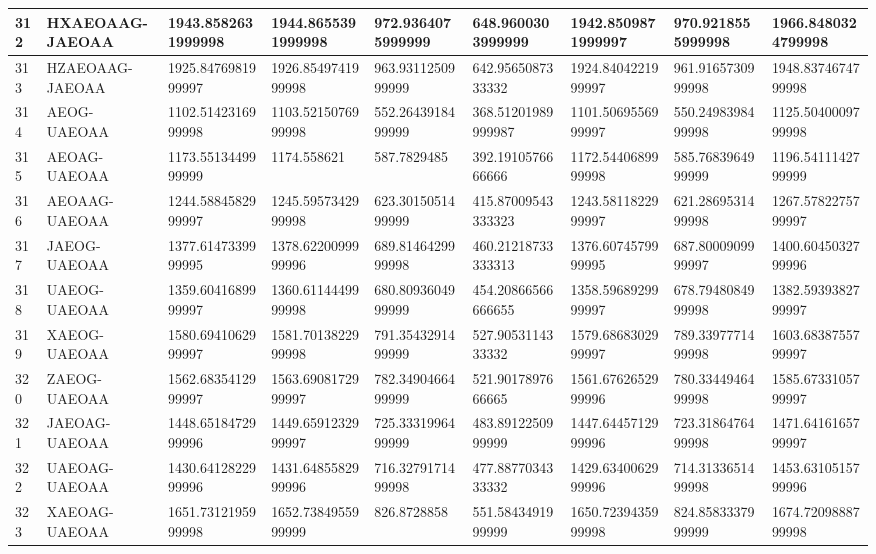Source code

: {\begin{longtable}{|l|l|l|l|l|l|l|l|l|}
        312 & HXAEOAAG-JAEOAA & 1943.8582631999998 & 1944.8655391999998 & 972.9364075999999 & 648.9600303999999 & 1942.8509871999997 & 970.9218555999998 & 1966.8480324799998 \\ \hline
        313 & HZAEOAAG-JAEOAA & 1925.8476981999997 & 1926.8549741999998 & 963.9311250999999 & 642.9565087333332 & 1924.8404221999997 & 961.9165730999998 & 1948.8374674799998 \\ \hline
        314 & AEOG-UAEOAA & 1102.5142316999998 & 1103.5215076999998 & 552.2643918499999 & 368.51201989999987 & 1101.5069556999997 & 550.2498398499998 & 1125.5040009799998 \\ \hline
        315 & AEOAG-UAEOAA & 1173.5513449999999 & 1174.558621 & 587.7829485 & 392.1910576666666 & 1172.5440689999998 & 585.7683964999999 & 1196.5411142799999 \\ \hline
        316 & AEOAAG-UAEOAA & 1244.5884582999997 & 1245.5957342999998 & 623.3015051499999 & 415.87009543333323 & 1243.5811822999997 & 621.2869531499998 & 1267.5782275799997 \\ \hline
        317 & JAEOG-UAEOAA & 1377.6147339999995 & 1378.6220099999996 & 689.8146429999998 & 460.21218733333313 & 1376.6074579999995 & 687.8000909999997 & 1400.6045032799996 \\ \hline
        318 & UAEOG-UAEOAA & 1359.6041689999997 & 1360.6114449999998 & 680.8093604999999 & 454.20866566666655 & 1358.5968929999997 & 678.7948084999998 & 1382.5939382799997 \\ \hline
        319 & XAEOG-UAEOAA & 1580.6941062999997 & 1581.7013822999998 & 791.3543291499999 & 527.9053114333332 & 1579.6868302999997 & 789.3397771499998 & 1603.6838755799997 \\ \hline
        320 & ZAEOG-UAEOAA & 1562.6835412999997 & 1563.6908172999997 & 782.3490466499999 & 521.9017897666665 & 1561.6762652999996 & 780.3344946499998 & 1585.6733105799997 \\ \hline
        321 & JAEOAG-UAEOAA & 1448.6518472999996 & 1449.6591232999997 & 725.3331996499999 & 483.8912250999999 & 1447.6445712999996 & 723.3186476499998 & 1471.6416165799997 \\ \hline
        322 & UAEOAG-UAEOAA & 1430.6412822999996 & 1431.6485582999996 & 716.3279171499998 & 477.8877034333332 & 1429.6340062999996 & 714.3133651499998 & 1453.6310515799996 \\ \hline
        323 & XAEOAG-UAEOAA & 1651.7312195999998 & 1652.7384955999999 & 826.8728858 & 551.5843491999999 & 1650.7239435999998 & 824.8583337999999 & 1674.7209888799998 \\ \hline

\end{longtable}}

=-=-=

Among the entries above, copy exactly only the lines starting with the one containing "312 & HXAEOAAG-JAEOAA" and going through the one containing "314 & AEOG-UAEOAA", both ends included.

        312 & HXAEOAAG-JAEOAA & 1943.8582631999998 & 1944.8655391999998 & 972.9364075999999 & 648.9600303999999 & 1942.8509871999997 & 970.9218555999998 & 1966.8480324799998 \\ \hline
        313 & HZAEOAAG-JAEOAA & 1925.8476981999997 & 1926.8549741999998 & 963.9311250999999 & 642.9565087333332 & 1924.8404221999997 & 961.9165730999998 & 1948.8374674799998 \\ \hline
        314 & AEOG-UAEOAA & 1102.5142316999998 & 1103.5215076999998 & 552.2643918499999 & 368.51201989999987 & 1101.5069556999997 & 550.2498398499998 & 1125.5040009799998 \\ \hline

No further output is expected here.